▶ **Problem requirements**: Report back every line below that carries the word "Energy".

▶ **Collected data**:
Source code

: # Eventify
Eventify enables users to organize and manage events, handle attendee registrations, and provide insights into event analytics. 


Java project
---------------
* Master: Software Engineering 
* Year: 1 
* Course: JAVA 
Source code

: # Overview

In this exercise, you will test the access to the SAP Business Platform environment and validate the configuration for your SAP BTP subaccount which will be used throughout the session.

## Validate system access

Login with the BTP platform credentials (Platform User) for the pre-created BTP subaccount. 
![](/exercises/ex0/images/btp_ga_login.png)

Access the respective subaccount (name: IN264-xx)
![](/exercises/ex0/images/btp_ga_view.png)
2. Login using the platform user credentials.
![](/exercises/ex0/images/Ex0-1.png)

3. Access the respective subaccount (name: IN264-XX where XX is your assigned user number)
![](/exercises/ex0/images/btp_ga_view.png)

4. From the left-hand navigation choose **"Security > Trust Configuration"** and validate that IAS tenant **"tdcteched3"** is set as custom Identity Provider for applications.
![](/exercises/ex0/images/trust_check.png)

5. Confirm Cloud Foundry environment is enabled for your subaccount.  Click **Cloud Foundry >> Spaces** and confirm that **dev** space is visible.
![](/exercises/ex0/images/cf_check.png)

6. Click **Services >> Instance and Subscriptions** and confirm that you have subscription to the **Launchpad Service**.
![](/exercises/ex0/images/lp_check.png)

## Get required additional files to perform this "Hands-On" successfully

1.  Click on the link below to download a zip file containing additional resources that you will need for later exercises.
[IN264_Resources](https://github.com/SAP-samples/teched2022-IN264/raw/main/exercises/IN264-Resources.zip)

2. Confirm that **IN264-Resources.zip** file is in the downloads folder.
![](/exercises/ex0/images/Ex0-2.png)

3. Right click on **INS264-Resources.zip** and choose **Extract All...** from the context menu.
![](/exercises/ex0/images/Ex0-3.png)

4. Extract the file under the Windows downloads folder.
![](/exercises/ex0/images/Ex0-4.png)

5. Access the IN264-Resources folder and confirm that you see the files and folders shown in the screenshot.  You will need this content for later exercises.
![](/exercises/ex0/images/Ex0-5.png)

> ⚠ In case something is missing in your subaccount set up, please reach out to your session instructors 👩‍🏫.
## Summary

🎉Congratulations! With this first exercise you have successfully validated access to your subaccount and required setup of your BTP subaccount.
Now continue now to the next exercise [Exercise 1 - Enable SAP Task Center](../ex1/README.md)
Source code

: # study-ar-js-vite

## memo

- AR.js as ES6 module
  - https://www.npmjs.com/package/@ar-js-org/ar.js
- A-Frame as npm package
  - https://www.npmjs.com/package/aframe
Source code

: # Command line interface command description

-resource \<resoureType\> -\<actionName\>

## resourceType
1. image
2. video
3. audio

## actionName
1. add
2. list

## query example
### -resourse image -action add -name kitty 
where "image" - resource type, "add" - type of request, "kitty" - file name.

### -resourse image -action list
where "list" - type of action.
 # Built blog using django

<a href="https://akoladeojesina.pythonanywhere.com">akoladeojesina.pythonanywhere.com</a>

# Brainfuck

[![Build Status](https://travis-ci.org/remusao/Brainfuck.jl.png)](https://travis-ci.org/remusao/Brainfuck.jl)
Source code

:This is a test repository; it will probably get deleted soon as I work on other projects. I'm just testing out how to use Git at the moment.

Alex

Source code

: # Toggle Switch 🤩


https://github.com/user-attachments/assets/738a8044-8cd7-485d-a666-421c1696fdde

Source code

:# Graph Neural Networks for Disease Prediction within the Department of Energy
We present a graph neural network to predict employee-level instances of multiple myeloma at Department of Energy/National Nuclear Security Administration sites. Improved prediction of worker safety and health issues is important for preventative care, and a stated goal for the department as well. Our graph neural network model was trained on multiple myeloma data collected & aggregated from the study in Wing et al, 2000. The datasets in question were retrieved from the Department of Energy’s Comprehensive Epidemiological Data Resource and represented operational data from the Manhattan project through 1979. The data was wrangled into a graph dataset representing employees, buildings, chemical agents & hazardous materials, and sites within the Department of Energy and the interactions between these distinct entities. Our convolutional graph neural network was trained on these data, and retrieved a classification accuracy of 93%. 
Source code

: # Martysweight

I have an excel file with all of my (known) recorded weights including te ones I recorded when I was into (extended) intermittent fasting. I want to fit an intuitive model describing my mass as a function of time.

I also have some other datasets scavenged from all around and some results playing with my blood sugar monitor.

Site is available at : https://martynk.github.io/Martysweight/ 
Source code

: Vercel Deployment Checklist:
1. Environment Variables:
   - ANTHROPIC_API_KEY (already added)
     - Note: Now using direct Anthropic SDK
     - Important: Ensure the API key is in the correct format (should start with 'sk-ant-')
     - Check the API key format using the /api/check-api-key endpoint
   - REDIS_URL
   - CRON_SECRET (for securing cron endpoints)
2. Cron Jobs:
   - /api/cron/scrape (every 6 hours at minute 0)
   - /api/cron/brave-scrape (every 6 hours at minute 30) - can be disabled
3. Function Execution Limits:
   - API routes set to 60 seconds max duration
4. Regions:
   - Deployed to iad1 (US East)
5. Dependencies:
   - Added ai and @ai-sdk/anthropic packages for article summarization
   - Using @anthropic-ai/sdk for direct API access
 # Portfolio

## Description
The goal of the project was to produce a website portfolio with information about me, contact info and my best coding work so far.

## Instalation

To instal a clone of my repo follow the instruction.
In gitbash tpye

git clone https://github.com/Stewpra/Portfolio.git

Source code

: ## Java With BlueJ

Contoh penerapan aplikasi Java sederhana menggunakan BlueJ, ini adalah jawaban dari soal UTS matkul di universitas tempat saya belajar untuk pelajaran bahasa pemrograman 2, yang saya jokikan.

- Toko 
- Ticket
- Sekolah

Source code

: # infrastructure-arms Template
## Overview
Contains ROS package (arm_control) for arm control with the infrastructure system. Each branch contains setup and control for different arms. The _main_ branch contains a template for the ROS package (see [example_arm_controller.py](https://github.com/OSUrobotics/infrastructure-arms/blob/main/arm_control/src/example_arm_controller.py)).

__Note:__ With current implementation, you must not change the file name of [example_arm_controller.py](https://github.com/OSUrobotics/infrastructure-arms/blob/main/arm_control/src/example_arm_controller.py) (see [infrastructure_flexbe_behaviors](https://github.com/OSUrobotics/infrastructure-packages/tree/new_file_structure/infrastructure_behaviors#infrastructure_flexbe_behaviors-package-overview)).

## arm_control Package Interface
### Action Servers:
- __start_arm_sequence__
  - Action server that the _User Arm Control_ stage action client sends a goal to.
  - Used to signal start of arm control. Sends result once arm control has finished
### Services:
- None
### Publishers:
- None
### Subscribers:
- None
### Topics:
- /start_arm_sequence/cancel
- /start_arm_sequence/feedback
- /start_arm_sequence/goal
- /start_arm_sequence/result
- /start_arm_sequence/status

▶ **Your response**:
:# Graph Neural Networks for Disease Prediction within the Department of Energy
We present a graph neural network to predict employee-level instances of multiple myeloma at Department of Energy/National Nuclear Security Administration sites. Improved prediction of worker safety and health issues is important for preventative care, and a stated goal for the department as well. Our graph neural network model was trained on multiple myeloma data collected & aggregated from the study in Wing et al, 2000. The datasets in question were retrieved from the Department of Energy’s Comprehensive Epidemiological Data Resource and represented operational data from the Manhattan project through 1979. The data was wrangled into a graph dataset representing employees, buildings, chemical agents & hazardous materials, and sites within the Department of Energy and the interactions between these distinct entities. Our convolutional graph neural network was trained on these data, and retrieved a classification accuracy of 93%. 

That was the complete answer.